About this task —
Find every line below with "given" in it and give only how many there are.

Material provided —
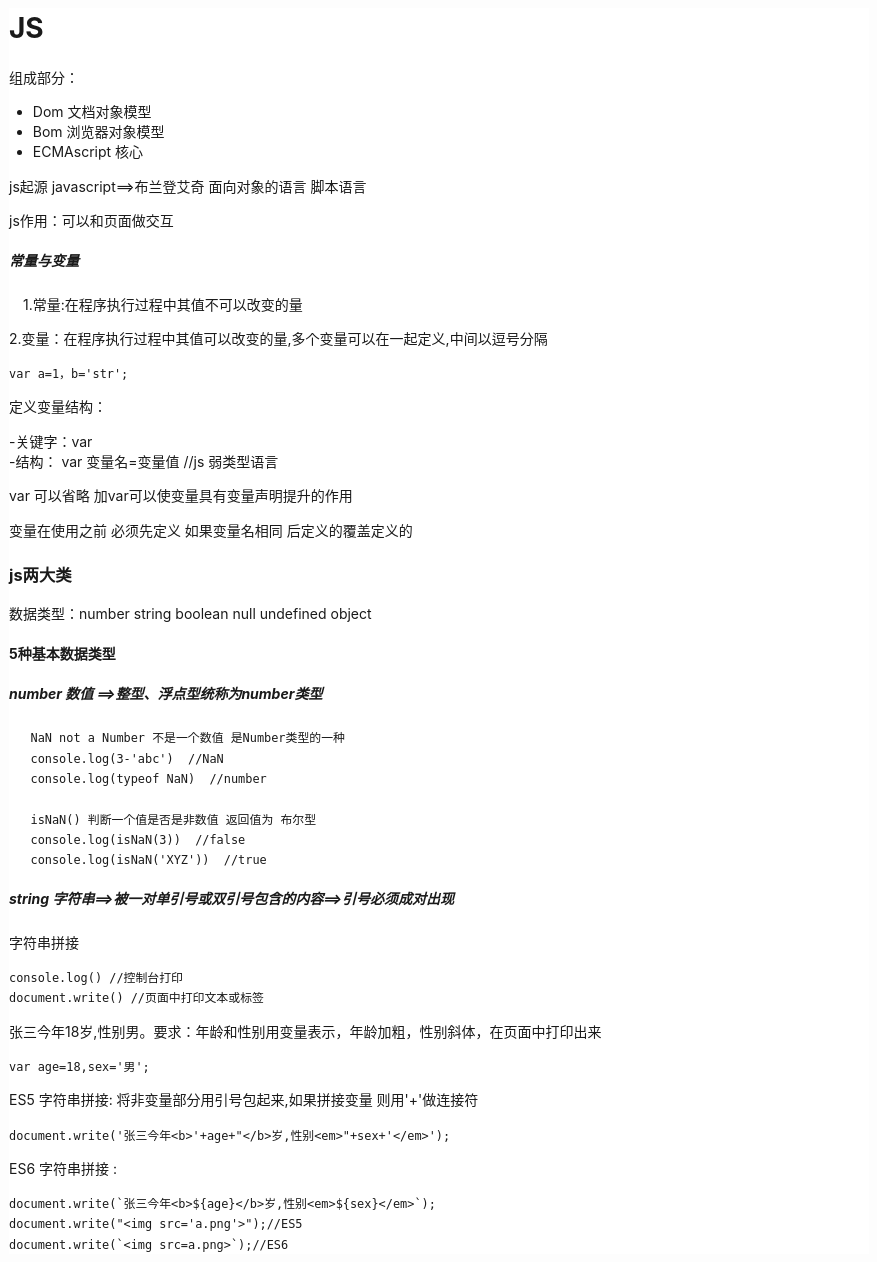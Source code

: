 # JS   

  组成部分：
  - Dom  文档对象模型
  - Bom   浏览器对象模型
  - ECMAscript  核心

  js起源 javascript==>布兰登艾奇 面向对象的语言 脚本语言　　

  js作用：可以和页面做交互 

  

##### 常量与变量	

　1.常量:在程序执行过程中其值不可以改变的量

  2.变量：在程序执行过程中其值可以改变的量,多个变量可以在一起定义,中间以逗号分隔 

```
var a=1，b='str';
```

定义变量结构：

-关键字：var  
-结构： var 变量名=变量值 //js 弱类型语言
　　

var 可以省略 加var可以使变量具有变量声明提升的作用

变量在使用之前 必须先定义  如果变量名相同 后定义的覆盖定义的


	

### js两大类
数据类型：number string boolean null undefined object
　　
#### 5种基本数据类型  
##### number 数值 ==>整型、浮点型统称为number类型 

 ```
	NaN not a Number 不是一个数值 是Number类型的一种
	console.log(3-'abc')  //NaN
	console.log(typeof NaN)  //number

	isNaN() 判断一个值是否是非数值 返回值为 布尔型 
	console.log(isNaN(3))  //false
	console.log(isNaN('XYZ'))  //true
```
##### string 字符串==>被一对单引号或双引号包含的内容==>引号必须成对出现
字符串拼接 
```
console.log() //控制台打印
document.write() //页面中打印文本或标签
```
张三今年18岁,性别男。要求：年龄和性别用变量表示，年龄加粗，性别斜体，在页面中打印出来
```
var age=18,sex='男';
```
ES5 字符串拼接: 将非变量部分用引号包起来,如果拼接变量 则用'+'做连接符
```
document.write('张三今年<b>'+age+"</b>岁,性别<em>"+sex+'</em>');
```
ES6 字符串拼接 :
```
document.write(`张三今年<b>${age}</b>岁,性别<em>${sex}</em>`);
document.write("<img src='a.png'>");//ES5
document.write(`<img src=a.png>`);//ES6
```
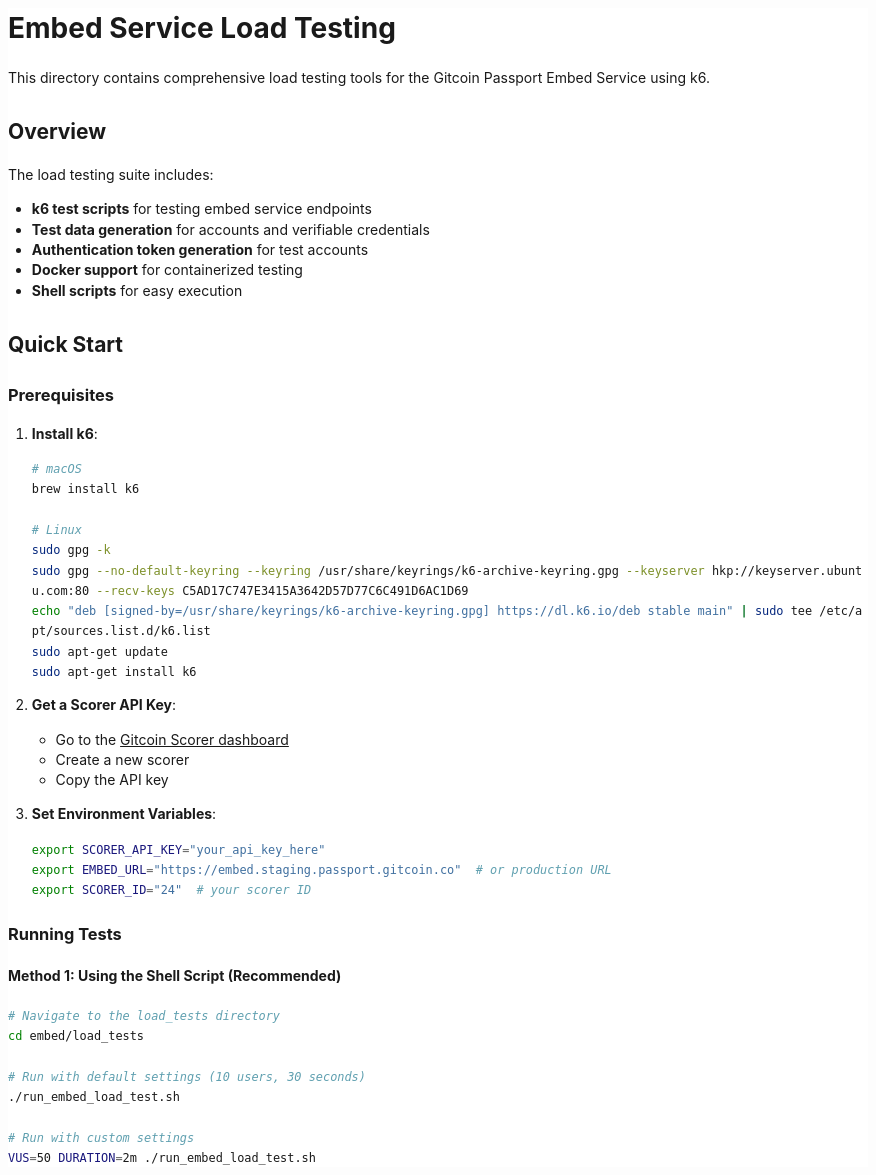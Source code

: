 # Embed Service Load Testing

This directory contains comprehensive load testing tools for the Gitcoin Passport Embed Service using k6.

## Overview

The load testing suite includes:
- **k6 test scripts** for testing embed service endpoints
- **Test data generation** for accounts and verifiable credentials
- **Authentication token generation** for test accounts
- **Docker support** for containerized testing
- **Shell scripts** for easy execution

## Quick Start

### Prerequisites

1. **Install k6**:
   ```bash
   # macOS
   brew install k6
   
   # Linux
   sudo gpg -k
   sudo gpg --no-default-keyring --keyring /usr/share/keyrings/k6-archive-keyring.gpg --keyserver hkp://keyserver.ubuntu.com:80 --recv-keys C5AD17C747E3415A3642D57D77C6C491D6AC1D69
   echo "deb [signed-by=/usr/share/keyrings/k6-archive-keyring.gpg] https://dl.k6.io/deb stable main" | sudo tee /etc/apt/sources.list.d/k6.list
   sudo apt-get update
   sudo apt-get install k6
   ```

2. **Get a Scorer API Key**:
   - Go to the [Gitcoin Scorer dashboard](https://scorer.gitcoin.co/)
   - Create a new scorer
   - Copy the API key

3. **Set Environment Variables**:
   ```bash
   export SCORER_API_KEY="your_api_key_here"
   export EMBED_URL="https://embed.staging.passport.gitcoin.co"  # or production URL
   export SCORER_ID="24"  # your scorer ID
   ```

### Running Tests

#### Method 1: Using the Shell Script (Recommended)

```bash
# Navigate to the load_tests directory
cd embed/load_tests

# Run with default settings (10 users, 30 seconds)
./run_embed_load_test.sh

# Run with custom settings
VUS=50 DURATION=2m ./run_embed_load_test.sh
```
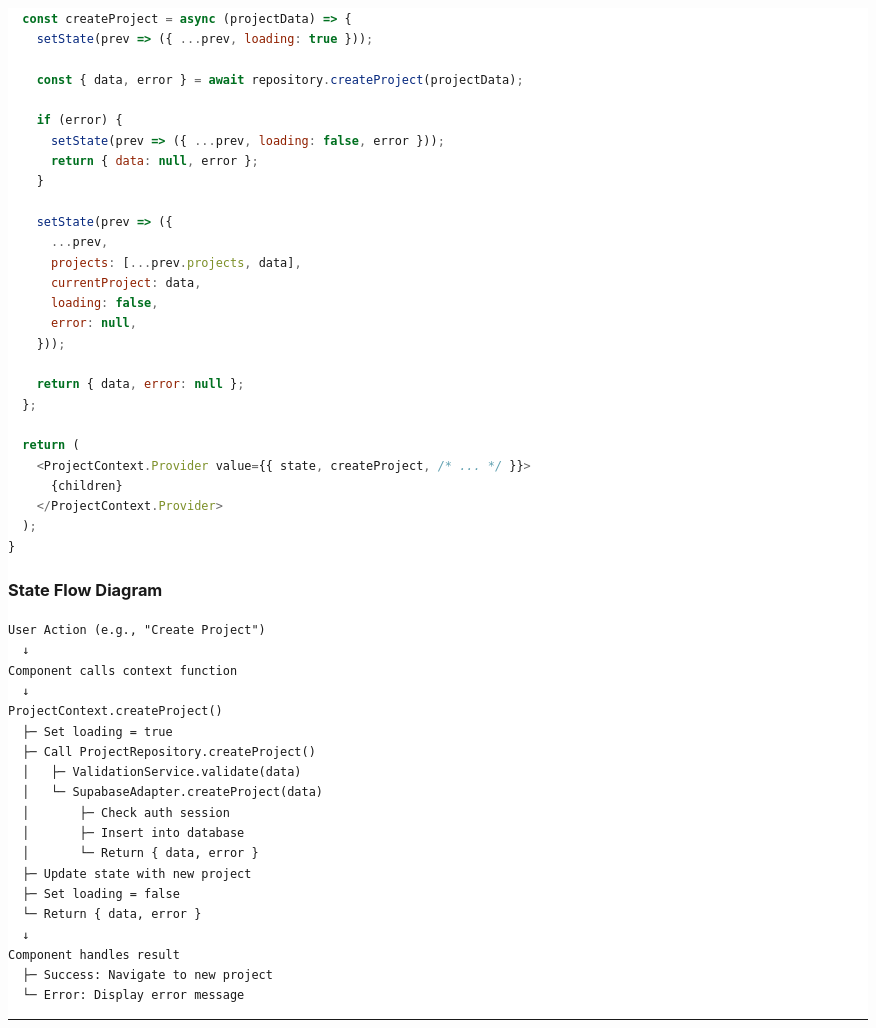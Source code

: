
 ```javascript
  const createProject = async (projectData) => {
    setState(prev => ({ ...prev, loading: true }));

    const { data, error } = await repository.createProject(projectData);

    if (error) {
      setState(prev => ({ ...prev, loading: false, error }));
      return { data: null, error };
    }

    setState(prev => ({
      ...prev,
      projects: [...prev.projects, data],
      currentProject: data,
      loading: false,
      error: null,
    }));

    return { data, error: null };
  };

  return (
    <ProjectContext.Provider value={{ state, createProject, /* ... */ }}>
      {children}
    </ProjectContext.Provider>
  );
}
```

### State Flow Diagram

```
User Action (e.g., "Create Project")
  ↓
Component calls context function
  ↓
ProjectContext.createProject()
  ├─ Set loading = true
  ├─ Call ProjectRepository.createProject()
  │   ├─ ValidationService.validate(data)
  │   └─ SupabaseAdapter.createProject(data)
  │       ├─ Check auth session
  │       ├─ Insert into database
  │       └─ Return { data, error }
  ├─ Update state with new project
  ├─ Set loading = false
  └─ Return { data, error }
  ↓
Component handles result
  ├─ Success: Navigate to new project
  └─ Error: Display error message
```

---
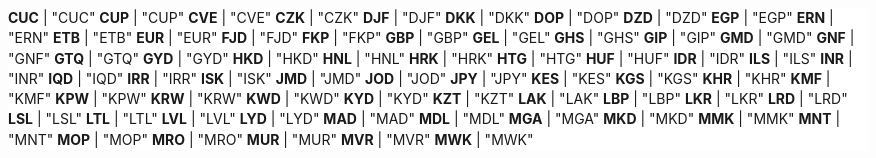 **CUC** | "CUC"
**CUP** | "CUP"
**CVE** | "CVE"
**CZK** | "CZK"
**DJF** | "DJF"
**DKK** | "DKK"
**DOP** | "DOP"
**DZD** | "DZD"
**EGP** | "EGP"
**ERN** | "ERN"
**ETB** | "ETB"
**EUR** | "EUR"
**FJD** | "FJD"
**FKP** | "FKP"
**GBP** | "GBP"
**GEL** | "GEL"
**GHS** | "GHS"
**GIP** | "GIP"
**GMD** | "GMD"
**GNF** | "GNF"
**GTQ** | "GTQ"
**GYD** | "GYD"
**HKD** | "HKD"
**HNL** | "HNL"
**HRK** | "HRK"
**HTG** | "HTG"
**HUF** | "HUF"
**IDR** | "IDR"
**ILS** | "ILS"
**INR** | "INR"
**IQD** | "IQD"
**IRR** | "IRR"
**ISK** | "ISK"
**JMD** | "JMD"
**JOD** | "JOD"
**JPY** | "JPY"
**KES** | "KES"
**KGS** | "KGS"
**KHR** | "KHR"
**KMF** | "KMF"
**KPW** | "KPW"
**KRW** | "KRW"
**KWD** | "KWD"
**KYD** | "KYD"
**KZT** | "KZT"
**LAK** | "LAK"
**LBP** | "LBP"
**LKR** | "LKR"
**LRD** | "LRD"
**LSL** | "LSL"
**LTL** | "LTL"
**LVL** | "LVL"
**LYD** | "LYD"
**MAD** | "MAD"
**MDL** | "MDL"
**MGA** | "MGA"
**MKD** | "MKD"
**MMK** | "MMK"
**MNT** | "MNT"
**MOP** | "MOP"
**MRO** | "MRO"
**MUR** | "MUR"
**MVR** | "MVR"
**MWK** | "MWK"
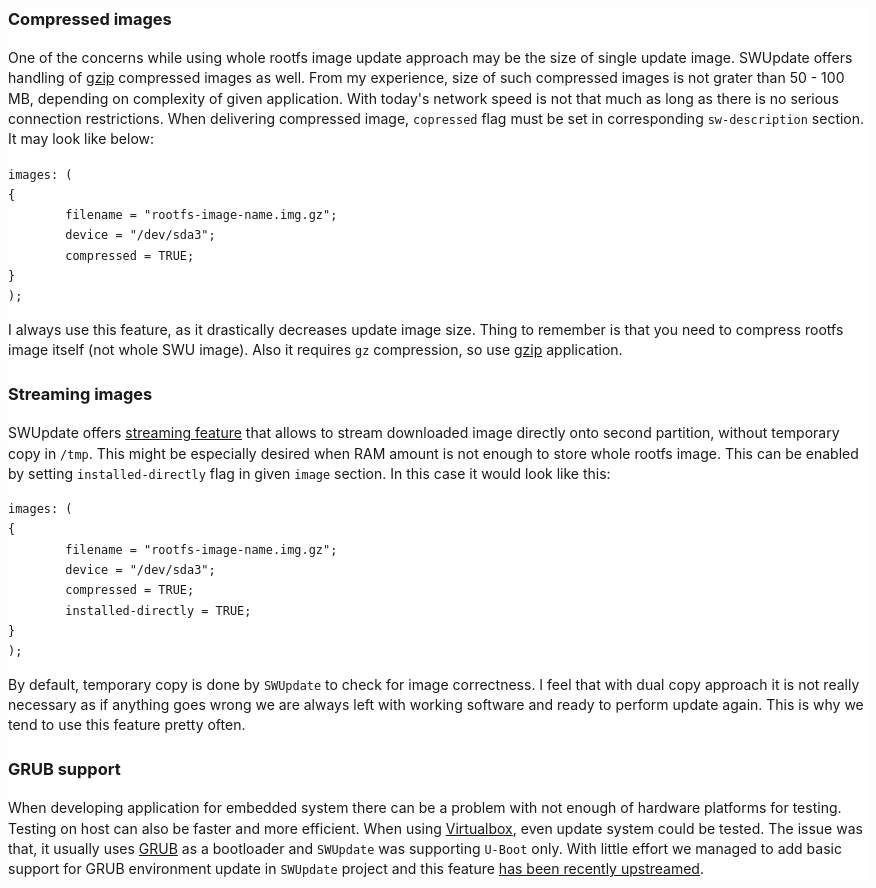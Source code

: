 ### Compressed images

One of the concerns while using whole rootfs image update approach may be the
size of single update image. SWUpdate offers handling of [gzip] compressed
images as well. From my experience, size of such compressed images is not
grater than 50 - 100 MB, depending on complexity of given application. With
today's network speed is not that much as long as there is no serious
connection restrictions. When delivering compressed image, `copressed` flag
must be set in corresponding `sw-description` section. It may look like below:

  ```
  images: (
  {
          filename = "rootfs-image-name.img.gz";
          device = "/dev/sda3";
          compressed = TRUE;
  }
  );
  ```

I always use this feature, as it drastically decreases update image size. Thing
to remember is that you need to compress rootfs image itself (not whole SWU
image). Also it requires `gz` compression, so use [gzip] application.

### Streaming images

SWUpdate offers [streaming feature] that allows to stream downloaded image
directly onto second partition, without temporary copy in `/tmp`. This might be
especially desired when RAM amount is not enough to store whole rootfs image.
This can be enabled by setting `installed-directly` flag in given `image`
section. In this case it would look like this:

  ```
  images: (
  {
          filename = "rootfs-image-name.img.gz";
          device = "/dev/sda3";
          compressed = TRUE;
          installed-directly = TRUE;
  }
  );
  ```

By default, temporary copy is done by `SWUpdate` to check for image
correctness. I feel that with dual copy approach it is not really necessary as
if anything goes wrong we are always left with working software and ready to
perform update again. This is why we tend to use this feature pretty often.

### GRUB support

When developing application for embedded system there can be a problem with
not enough of hardware platforms for testing. Testing on host can also be
faster and more efficient. When using [Virtualbox], even update system could be
tested. The issue was that, it usually uses [GRUB] as a bootloader and
`SWUpdate` was supporting `U-Boot` only. With little effort we managed to add
basic support for GRUB environment update in `SWUpdate` project and this
feature [has been recently upstreamed].


[Linux is being picked increasingly]: https://www.arrow.com/en/research-and-events/articles/iot-operating-systems
[SWUpdate]: https://github.com/sbabic/swupdate
[double copy]: https://sbabic.github.io/swupdate/overview.html#double-copy-with-fall-back
[SWUpdate documentation]: hhttps://sbabic.github.io/swupdate/swupdate.html#swupdate-software-update-for-embedded-system
[cpio]: https://en.wikipedia.org/wiki/Cpio
[sw-description]: https://sbabic.github.io/swupdate/sw-description.html#swupdate-syntax-and-tags-with-the-default-parser
[software collections]: https://sbabic.github.io/swupdate/swupdate.html?highlight=collection#software-collections
[hardware compatibility]: https://sbabic.github.io/swupdate/sw-description.html?highlight=compatibility#hardware-compatibility
[board specific settings]: https://sbabic.github.io/swupdate/sw-description.html?highlight=compatibility#board-specific-settings
[gzip]: http://www.gzip.org/
[streaming feature]: https://sbabic.github.io/swupdate/swupdate.html#images-fully-streamed
[swupdate.cfg]: https://github.com/sbabic/swupdate/blob/master/examples/configuration/swupdate.cfg
[curl]: https://curl.haxx.se/
[command line parameters]: https://sbabic.github.io/swupdate/swupdate.html#command-line-parameters
[CURLOPT_SSH_PUBLIC_KEYFILE]: https://curl.haxx.se/libcurl/c/CURLOPT_SSH_PUBLIC_KEYFILE.html
[2017.04 release]: https://groups.google.com/forum/#!topic/swupdate/R_R9yXzeGO4
[GRUB]: https://www.gnu.org/software/grub/
[Virtualbox]: https://www.virtualbox.org/
[has been recently upstreamed]: https://github.com/sbabic/swupdate/commit/830692a5e6ad40d6382557f2b9a4dcc74227afcc
[Hummingboard]: https://www.solid-run.com/freescale-imx6-family/hummingboard/
[Yocto]: http://www.yoctoproject.org/docs/2.1/yocto-project-qs/yocto-project-qs.html
[meta-swupdate]: https://github.com/sbabic/meta-swupdate
[building a single image]: https://sbabic.github.io/swupdate/swupdate.html#building-a-single-image
[building with Yocto]: https://sbabic.github.io/swupdate/swupdate.html#building-with-yocto
[bbb-swu-image]: https://github.com/sbabic/meta-swupdate/blob/krogoth/recipes-extended/images/bbb-swu-image.bb
[list of supported features]: https://sbabic.github.io/swupdate/swupdate.html#list-of-supported-features
[suricatta daemon mode]: https://sbabic.github.io/swupdate/suricatta.html
[update from verified source]: https://sbabic.github.io/swupdate/signed_images.html#update-images-from-verified-source
[encrypted images]: https://sbabic.github.io/swupdate/encrypted_images.html#symmetrically-encrypted-update-images
[checking software version]: https://sbabic.github.io/swupdate/sw-description.html#checking-version-of-installed-software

Answer for the task —
2